▶ [EXERCISE DIRECTIONS] Copy each line below that includes "functions".

(INPUT MATERIAL Opens)

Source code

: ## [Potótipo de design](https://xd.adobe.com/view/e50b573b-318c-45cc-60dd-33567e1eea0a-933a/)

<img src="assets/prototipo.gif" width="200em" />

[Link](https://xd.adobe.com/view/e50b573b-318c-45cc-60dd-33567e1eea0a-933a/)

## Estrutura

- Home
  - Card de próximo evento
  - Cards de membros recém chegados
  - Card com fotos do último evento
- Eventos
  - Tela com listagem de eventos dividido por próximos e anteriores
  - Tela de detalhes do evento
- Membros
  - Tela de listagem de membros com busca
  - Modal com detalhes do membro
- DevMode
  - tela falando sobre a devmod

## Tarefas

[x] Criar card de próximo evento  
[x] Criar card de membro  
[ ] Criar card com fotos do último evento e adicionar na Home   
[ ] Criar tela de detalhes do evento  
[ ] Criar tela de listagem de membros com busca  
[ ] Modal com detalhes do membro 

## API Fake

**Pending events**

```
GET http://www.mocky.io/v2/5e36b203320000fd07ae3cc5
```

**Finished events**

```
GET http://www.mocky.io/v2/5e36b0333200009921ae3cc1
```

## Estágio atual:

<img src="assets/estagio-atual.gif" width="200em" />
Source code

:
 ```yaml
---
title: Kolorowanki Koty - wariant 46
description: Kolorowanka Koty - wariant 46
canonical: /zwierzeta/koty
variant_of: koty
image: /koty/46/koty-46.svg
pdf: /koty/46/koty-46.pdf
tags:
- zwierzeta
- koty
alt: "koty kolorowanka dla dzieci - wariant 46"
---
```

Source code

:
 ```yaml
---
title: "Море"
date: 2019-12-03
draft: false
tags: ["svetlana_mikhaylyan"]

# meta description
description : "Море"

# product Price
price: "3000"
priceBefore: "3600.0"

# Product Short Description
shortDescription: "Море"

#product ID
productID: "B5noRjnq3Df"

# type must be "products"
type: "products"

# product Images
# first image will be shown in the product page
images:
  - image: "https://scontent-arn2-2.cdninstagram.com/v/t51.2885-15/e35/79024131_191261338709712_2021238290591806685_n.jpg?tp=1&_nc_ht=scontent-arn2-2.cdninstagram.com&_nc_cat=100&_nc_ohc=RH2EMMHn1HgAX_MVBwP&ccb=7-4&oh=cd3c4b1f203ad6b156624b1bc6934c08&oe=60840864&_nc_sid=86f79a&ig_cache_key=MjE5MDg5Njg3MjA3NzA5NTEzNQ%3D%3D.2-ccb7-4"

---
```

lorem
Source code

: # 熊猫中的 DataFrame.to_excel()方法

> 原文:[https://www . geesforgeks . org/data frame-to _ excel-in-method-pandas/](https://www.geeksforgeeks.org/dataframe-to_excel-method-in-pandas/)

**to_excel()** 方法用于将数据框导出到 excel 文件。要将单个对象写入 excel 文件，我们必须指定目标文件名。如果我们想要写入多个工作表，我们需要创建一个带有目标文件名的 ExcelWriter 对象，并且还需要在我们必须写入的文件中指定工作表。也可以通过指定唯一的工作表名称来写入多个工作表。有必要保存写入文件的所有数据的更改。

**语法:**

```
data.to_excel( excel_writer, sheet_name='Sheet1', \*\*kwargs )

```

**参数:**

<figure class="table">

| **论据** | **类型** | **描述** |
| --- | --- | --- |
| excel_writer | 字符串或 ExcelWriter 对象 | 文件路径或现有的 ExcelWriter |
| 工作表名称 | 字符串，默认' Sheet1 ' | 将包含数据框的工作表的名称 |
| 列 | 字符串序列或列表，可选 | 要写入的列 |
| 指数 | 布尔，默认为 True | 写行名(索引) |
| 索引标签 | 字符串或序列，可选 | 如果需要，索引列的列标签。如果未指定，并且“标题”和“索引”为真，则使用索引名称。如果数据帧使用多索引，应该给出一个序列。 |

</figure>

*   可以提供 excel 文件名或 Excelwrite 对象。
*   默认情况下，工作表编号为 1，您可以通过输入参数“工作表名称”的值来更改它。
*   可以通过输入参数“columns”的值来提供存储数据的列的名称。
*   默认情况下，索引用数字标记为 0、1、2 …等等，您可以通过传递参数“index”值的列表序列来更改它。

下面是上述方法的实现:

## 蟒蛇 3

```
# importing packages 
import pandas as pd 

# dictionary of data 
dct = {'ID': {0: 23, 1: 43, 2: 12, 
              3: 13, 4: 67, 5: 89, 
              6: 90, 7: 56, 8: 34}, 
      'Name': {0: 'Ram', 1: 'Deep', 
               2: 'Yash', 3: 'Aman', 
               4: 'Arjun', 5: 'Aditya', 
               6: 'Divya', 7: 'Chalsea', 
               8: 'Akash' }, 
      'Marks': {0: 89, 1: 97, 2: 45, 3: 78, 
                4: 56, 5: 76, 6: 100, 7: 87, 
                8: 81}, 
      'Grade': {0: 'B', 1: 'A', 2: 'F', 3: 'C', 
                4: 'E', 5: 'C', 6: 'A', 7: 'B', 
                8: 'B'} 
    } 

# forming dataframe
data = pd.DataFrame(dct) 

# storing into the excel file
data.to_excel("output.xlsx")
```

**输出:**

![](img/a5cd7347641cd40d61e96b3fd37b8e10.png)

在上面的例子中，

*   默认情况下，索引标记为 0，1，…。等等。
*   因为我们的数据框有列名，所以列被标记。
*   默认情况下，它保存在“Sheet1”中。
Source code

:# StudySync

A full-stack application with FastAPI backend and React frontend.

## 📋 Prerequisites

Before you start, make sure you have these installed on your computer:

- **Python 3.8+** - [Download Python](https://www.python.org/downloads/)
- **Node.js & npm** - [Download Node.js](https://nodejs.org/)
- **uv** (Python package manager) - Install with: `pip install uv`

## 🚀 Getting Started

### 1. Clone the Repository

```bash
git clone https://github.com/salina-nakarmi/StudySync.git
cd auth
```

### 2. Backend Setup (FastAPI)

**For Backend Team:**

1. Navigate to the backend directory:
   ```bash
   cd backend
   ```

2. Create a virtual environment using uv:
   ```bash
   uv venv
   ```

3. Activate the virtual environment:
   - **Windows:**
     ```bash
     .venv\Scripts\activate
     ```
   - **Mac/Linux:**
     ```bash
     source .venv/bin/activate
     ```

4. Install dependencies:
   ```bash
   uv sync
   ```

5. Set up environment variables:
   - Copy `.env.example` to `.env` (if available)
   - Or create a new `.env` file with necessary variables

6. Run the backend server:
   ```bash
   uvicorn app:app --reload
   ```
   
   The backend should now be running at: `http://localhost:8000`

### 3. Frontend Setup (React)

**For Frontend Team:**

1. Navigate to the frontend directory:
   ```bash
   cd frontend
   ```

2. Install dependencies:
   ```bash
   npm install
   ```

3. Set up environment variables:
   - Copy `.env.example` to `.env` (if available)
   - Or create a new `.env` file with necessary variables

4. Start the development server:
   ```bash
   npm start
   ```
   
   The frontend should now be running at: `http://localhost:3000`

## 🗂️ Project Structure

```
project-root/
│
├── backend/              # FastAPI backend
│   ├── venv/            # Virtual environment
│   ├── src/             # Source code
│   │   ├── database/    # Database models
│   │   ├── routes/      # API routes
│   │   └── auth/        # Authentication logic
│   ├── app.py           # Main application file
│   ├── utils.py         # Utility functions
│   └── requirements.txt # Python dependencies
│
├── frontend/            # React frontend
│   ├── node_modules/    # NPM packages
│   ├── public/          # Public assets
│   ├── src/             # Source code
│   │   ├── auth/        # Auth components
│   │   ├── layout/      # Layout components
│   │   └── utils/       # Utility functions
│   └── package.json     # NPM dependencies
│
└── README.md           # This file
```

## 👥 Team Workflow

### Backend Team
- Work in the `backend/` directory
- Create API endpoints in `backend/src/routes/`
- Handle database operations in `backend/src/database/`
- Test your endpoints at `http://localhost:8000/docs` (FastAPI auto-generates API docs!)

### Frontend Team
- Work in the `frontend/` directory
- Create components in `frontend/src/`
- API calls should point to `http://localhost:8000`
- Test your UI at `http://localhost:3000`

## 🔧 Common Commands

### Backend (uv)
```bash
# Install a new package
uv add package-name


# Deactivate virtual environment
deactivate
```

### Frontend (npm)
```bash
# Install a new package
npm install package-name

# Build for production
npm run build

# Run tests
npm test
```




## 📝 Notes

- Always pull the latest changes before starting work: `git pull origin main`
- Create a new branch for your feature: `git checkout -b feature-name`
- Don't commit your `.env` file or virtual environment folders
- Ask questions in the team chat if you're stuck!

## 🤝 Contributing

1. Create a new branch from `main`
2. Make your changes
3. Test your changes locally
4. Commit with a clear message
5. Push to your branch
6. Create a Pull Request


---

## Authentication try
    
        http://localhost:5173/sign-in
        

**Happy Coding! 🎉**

(INPUT MATERIAL Closes)

▶ [SOLUTION TO THIS PROBLEM]
│   ├── utils.py         # Utility functions
│   │   └── utils/       # Utility functions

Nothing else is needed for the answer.